The circuit used in this tutorial is intentionally simple, making it perfect for learning the fundamentals of GPIO programming.

Before writing any code, it's helpful to understand the concept that makes Raspberry Pi hardware control possible: GPIO.

What Is GPIO?

GPIO stands for General Purpose Input/Output.

These programmable pins allow software running on the Raspberry Pi to interact with external hardware components such as:

• LEDs
• Buttons
• Sensors
• Relays
• Motors

Each GPIO pin can be configured for different purposes depending on the application.

Input vs Output

GPIO pins generally operate in one of two modes:

Input

An input pin reads signals coming from external devices.

Examples:

• Detecting a button press
• Reading a sensor value
• Monitoring a switch state

Output

An output pin sends signals to external devices.

Examples:

• Turning on an LED
• Activating a relay
• Driving a buzzer

In this tutorial, GPIO 17 will be configured as an output pin.

HIGH and LOW States

A digital GPIO output has two possible states:

Table 01: High and Low states

By switching between HIGH and LOW, we can control the LED directly from our Java application.

Creating a Blink Effect

Blinking an LED is simply a matter of repeatedly:

1. Setting the GPIO pin HIGH
2. Waiting for a short period
3. Setting the GPIO pin LOW
4. Waiting again
5. Repeating the process

When the application calls led.high(), Pi4J communicates with the underlying Raspberry Pi GPIO subsystem and sets the selected pin to 3.3V. Calling led.low() returns the pin to 0V, turning the LED off.

This simple pattern forms the foundation for many more advanced hardware projects.

GPIO Numbering Explained

One of the most common sources of confusion for beginners is the different numbering schemes used when referring to Raspberry Pi pins.
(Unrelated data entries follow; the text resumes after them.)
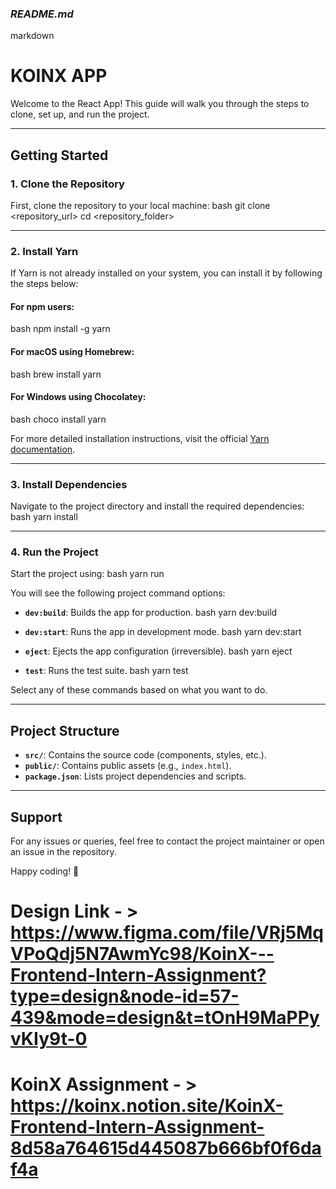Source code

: ### *README.md*

markdown

# KOINX APP

Welcome to the React App! This guide will walk you through the steps to clone, set up, and run the project.

---

## **Getting Started**

### **1. Clone the Repository**
First, clone the repository to your local machine:
bash
git clone <repository_url>
cd <repository_folder>


---

### **2. Install Yarn**
If Yarn is not already installed on your system, you can install it by following the steps below:

#### **For npm users:**
bash
npm install -g yarn


#### **For macOS using Homebrew:**
bash
brew install yarn


#### **For Windows using Chocolatey:**
bash
choco install yarn


For more detailed installation instructions, visit the official [Yarn documentation](https://classic.yarnpkg.com/en/docs/install).

---

### **3. Install Dependencies**
Navigate to the project directory and install the required dependencies:
bash
yarn install


---

### **4. Run the Project**
Start the project using:
bash
yarn run


You will see the following project command options:

- **`dev:build`**: Builds the app for production.
  bash
  yarn dev:build
  

- **`dev:start`**: Runs the app in development mode.
  bash
  yarn dev:start
  

- **`eject`**: Ejects the app configuration (irreversible).
  bash
  yarn eject
  

- **`test`**: Runs the test suite.
  bash
  yarn test
  

Select any of these commands based on what you want to do.

---

## **Project Structure**
- **`src/`**: Contains the source code (components, styles, etc.).
- **`public/`**: Contains public assets (e.g., `index.html`).
- **`package.json`**: Lists project dependencies and scripts.

---

## **Support**
For any issues or queries, feel free to contact the project maintainer or open an issue in the repository.

Happy coding! 🚀

# Design Link - > https://www.figma.com/file/VRj5MqVPoQdj5N7AwmYc98/KoinX---Frontend-Intern-Assignment?type=design&node-id=57-439&mode=design&t=tOnH9MaPPyvKIy9t-0

# KoinX Assignment - > https://koinx.notion.site/KoinX-Frontend-Intern-Assignment-8d58a764615d445087b666bf0f6daf4a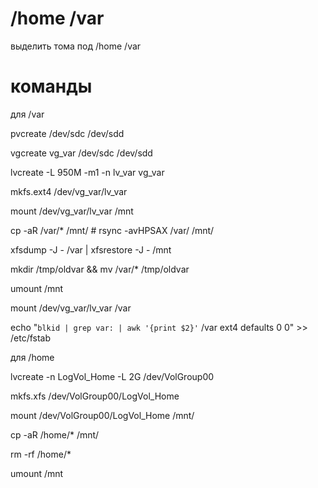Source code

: # /home /var

выделить тома под /home /var


# команды

для /var

pvcreate /dev/sdc /dev/sdd

vgcreate vg_var /dev/sdc /dev/sdd

lvcreate -L 950M -m1 -n lv_var vg_var

mkfs.ext4 /dev/vg_var/lv_var

mount /dev/vg_var/lv_var /mnt

cp -aR /var/* /mnt/      # rsync -avHPSAX /var/ /mnt/

xfsdump -J - /var | xfsrestore -J - /mnt

mkdir /tmp/oldvar && mv /var/* /tmp/oldvar



umount /mnt

mount /dev/vg_var/lv_var /var

echo "`blkid | grep var: | awk '{print $2}'` /var ext4 defaults 0 0" >> /etc/fstab


для /home

lvcreate -n LogVol_Home -L 2G /dev/VolGroup00

mkfs.xfs /dev/VolGroup00/LogVol_Home

mount /dev/VolGroup00/LogVol_Home /mnt/

cp -aR /home/* /mnt/  

rm -rf /home/*

umount /mnt
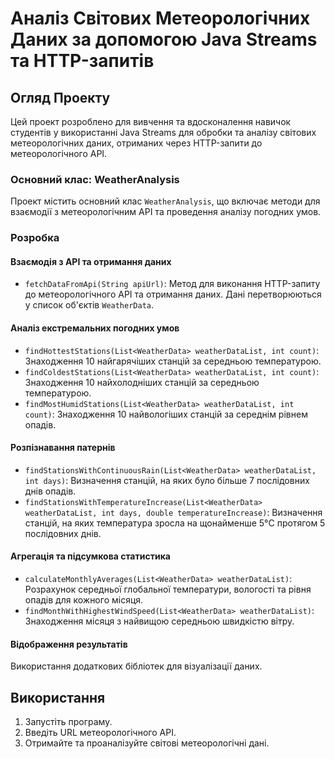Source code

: # Аналіз Світових Метеорологічних Даних за допомогою Java Streams та HTTP-запитів

## Огляд Проекту

Цей проект розроблено для вивчення та вдосконалення навичок студентів у використанні Java Streams для обробки та аналізу світових метеорологічних даних, отриманих через HTTP-запити до метеорологічного API.

### Основний клас: WeatherAnalysis

Проект містить основний клас `WeatherAnalysis`, що включає методи для взаємодії з метеорологічним API та проведення аналізу погодних умов.

### Розробка

#### Взаємодія з API та отримання даних

- `fetchDataFromApi(String apiUrl)`: Метод для виконання HTTP-запиту до метеорологічного API та отримання даних. Дані перетворюються у список об'єктів `WeatherData`.

#### Аналіз екстремальних погодних умов

- `findHottestStations(List<WeatherData> weatherDataList, int count)`: Знаходження 10 найгарячіших станцій за середньою температурою.
- `findColdestStations(List<WeatherData> weatherDataList, int count)`: Знаходження 10 найхолодніших станцій за середньою температурою.
- `findMostHumidStations(List<WeatherData> weatherDataList, int count)`: Знаходження 10 найвологіших станцій за середнім рівнем опадів.

#### Розпізнавання патернів

- `findStationsWithContinuousRain(List<WeatherData> weatherDataList, int days)`: Визначення станцій, на яких було більше 7 послідовних днів опадів.
- `findStationsWithTemperatureIncrease(List<WeatherData> weatherDataList, int days, double temperatureIncrease)`: Визначення станцій, на яких температура зросла на щонайменше 5°C протягом 5 послідовних днів.

#### Агрегація та підсумкова статистика

- `calculateMonthlyAverages(List<WeatherData> weatherDataList)`: Розрахунок середньої глобальної температури, вологості та рівня опадів для кожного місяця.
- `findMonthWithHighestWindSpeed(List<WeatherData> weatherDataList)`: Знаходження місяця з найвищою середньою швидкістю вітру.

#### Відображення результатів

 Використання додаткових бібліотек для візуалізації даних.

## Використання

1. Запустіть програму.
2. Введіть URL метеорологічного API.
3. Отримайте та проаналізуйте світові метеорологічні дані.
Before connecting any hardware, it's important to understand the distinction between a pin's physical location and its GPIO identifier.

Physical Pins vs GPIO Numbers

The Raspberry Pi header contains 40 physical pins arranged in two rows. These pins are numbered sequentially from 1 to 40 based on their physical position on the board.
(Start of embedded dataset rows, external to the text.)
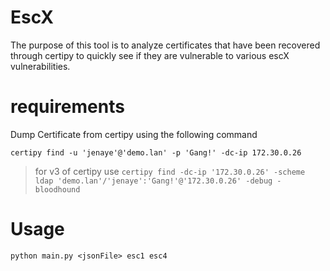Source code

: # EscX 

The purpose of this tool is to analyze certificates that have been recovered through certipy to quickly see if they are vulnerable to various escX vulnerabilities.

# requirements 

Dump Certificate from certipy using the following command 

`certipy find -u 'jenaye'@'demo.lan' -p 'Gang!' -dc-ip 172.30.0.26` 

>for v3 of certipy use `certipy find -dc-ip '172.30.0.26' -scheme ldap 'demo.lan'/'jenaye':'Gang!'@'172.30.0.26' -debug -bloodhound`

# Usage


`python main.py <jsonFile> esc1 esc4`
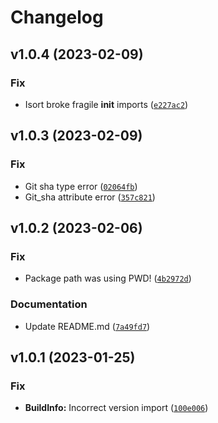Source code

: # Changelog

<!--next-version-placeholder-->

## v1.0.4 (2023-02-09)
### Fix
* Isort broke fragile __init__ imports ([`e227ac2`](https://github.com/in03/proxima/commit/e227ac23a4daea40bcd278d9749b6442c61205de))

## v1.0.3 (2023-02-09)
### Fix
* Git sha type error ([`02064fb`](https://github.com/in03/proxima/commit/02064fb439786c37c305e763c0c06b97fe9e230f))
* Git_sha attribute error ([`357c821`](https://github.com/in03/proxima/commit/357c821e6f021b7b9ef3cb8909dae727468f2775))

## v1.0.2 (2023-02-06)
### Fix
* Package path was using PWD! ([`4b2972d`](https://github.com/in03/proxima/commit/4b2972d55c274f3e74429c0c454040e13dacda0b))

### Documentation
* Update README.md ([`7a49fd7`](https://github.com/in03/proxima/commit/7a49fd7881b8b73b18e3c5a2817b114cecd79303))

## v1.0.1 (2023-01-25)
### Fix
* **BuildInfo:** Incorrect version import ([`100e006`](https://github.com/in03/proxima/commit/100e006ab4fe63d5501ad2644837cd1926f85393))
However, not all of these pins are GPIO pins. Some provide power (3.3V or 5V), while others provide ground (GND).

GPIO pins are identified using BCM (Broadcom) GPIO numbers, which refer to the numbering used internally by the Raspberry Pi's processor.

For example:

Table 02: Physical pin

In this tutorial, we connect our LED to Physical Pin 11, which corresponds to GPIO 17.

Why This Matters

When reading tutorials or examples online, you may encounter references such as:

create(17)

This does not refer to Physical Pin 17 on the header.

Instead, it refers to GPIO 17 (BCM numbering), which is physically located on Pin 11.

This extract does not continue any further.